- _WHAT YOU HAVE TO DO_
Transcribe verbatim the span of lines that opens with the line containing "- Spring Boot Starter Security: Se" and closes with the last line of the data below.
START MATERIAL SHOWN
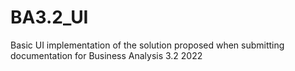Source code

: # BA3.2_UI
Basic UI implementation of the solution proposed when submitting documentation for Business Analysis 3.2 2022

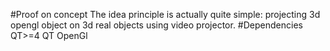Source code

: #Proof on concept
The idea principle is actually quite simple: projecting 3d opengl object on 3d real objects using video projector.
#Dependencies
QT>=4
QT OpenGl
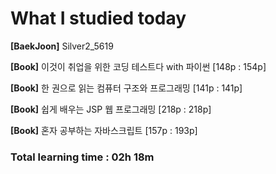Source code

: <h1>What I studied today</h1>

<strong>[BaekJoon]</strong> Silver2_5619

<strong>[Book]</strong> 이것이 취업을 위한 코딩 테스트다 with 파이썬 [148p : 154p]

<strong>[Book]</strong> 한 권으로 읽는 컴퓨터 구조와 프로그래밍 [141p : 141p]

<strong>[Book]</strong> 쉽게 배우는 JSP 웹 프로그래밍 [218p : 218p]

<strong>[Book]</strong> 혼자 공부하는 자바스크립트 [157p : 193p]

<h3>Total learning time : 02h 18m</h3>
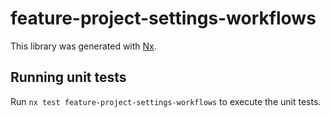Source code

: # feature-project-settings-workflows

This library was generated with [Nx](https://nx.dev).

## Running unit tests

Run `nx test feature-project-settings-workflows` to execute the unit tests.
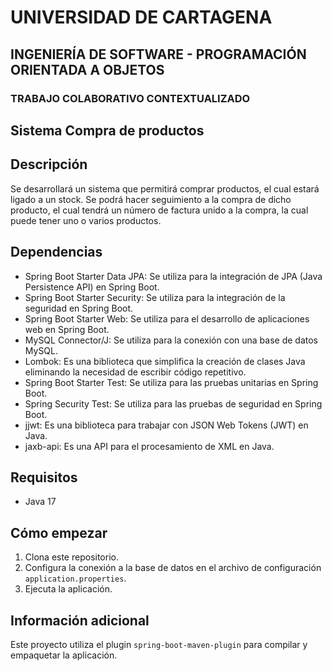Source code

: # UNIVERSIDAD DE CARTAGENA
## INGENIERÍA DE SOFTWARE - PROGRAMACIÓN ORIENTADA A OBJETOS
### TRABAJO COLABORATIVO CONTEXTUALIZADO

## Sistema Compra de productos

## Descripción

Se desarrollará un sistema que permitirá comprar productos, el cual estará ligado a un stock. Se podrá hacer seguimiento a la compra de dicho producto, el cual tendrá un número de factura unido a la compra, la cual puede tener uno o varios productos.

## Dependencias

- Spring Boot Starter Data JPA: Se utiliza para la integración de JPA (Java Persistence API) en Spring Boot.
- Spring Boot Starter Security: Se utiliza para la integración de la seguridad en Spring Boot.
- Spring Boot Starter Web: Se utiliza para el desarrollo de aplicaciones web en Spring Boot.
- MySQL Connector/J: Se utiliza para la conexión con una base de datos MySQL.
- Lombok: Es una biblioteca que simplifica la creación de clases Java eliminando la necesidad de escribir código repetitivo.
- Spring Boot Starter Test: Se utiliza para las pruebas unitarias en Spring Boot.
- Spring Security Test: Se utiliza para las pruebas de seguridad en Spring Boot.
- jjwt: Es una biblioteca para trabajar con JSON Web Tokens (JWT) en Java.
- jaxb-api: Es una API para el procesamiento de XML en Java.

## Requisitos

- Java 17

## Cómo empezar

1. Clona este repositorio.
2. Configura la conexión a la base de datos en el archivo de configuración `application.properties`.
3. Ejecuta la aplicación.

## Información adicional

Este proyecto utiliza el plugin `spring-boot-maven-plugin` para compilar y empaquetar la aplicación.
END MATERIAL SHOWN
- _COMPLETED TASK_
- Spring Boot Starter Security: Se utiliza para la integración de la seguridad en Spring Boot.
- Spring Boot Starter Web: Se utiliza para el desarrollo de aplicaciones web en Spring Boot.
- MySQL Connector/J: Se utiliza para la conexión con una base de datos MySQL.
- Lombok: Es una biblioteca que simplifica la creación de clases Java eliminando la necesidad de escribir código repetitivo.
- Spring Boot Starter Test: Se utiliza para las pruebas unitarias en Spring Boot.
- Spring Security Test: Se utiliza para las pruebas de seguridad en Spring Boot.
- jjwt: Es una biblioteca para trabajar con JSON Web Tokens (JWT) en Java.
- jaxb-api: Es una API para el procesamiento de XML en Java.

## Requisitos

- Java 17

## Cómo empezar

1. Clona este repositorio.
2. Configura la conexión a la base de datos en el archivo de configuración `application.properties`.
3. Ejecuta la aplicación.

## Información adicional

Este proyecto utiliza el plugin `spring-boot-maven-plugin` para compilar y empaquetar la aplicación.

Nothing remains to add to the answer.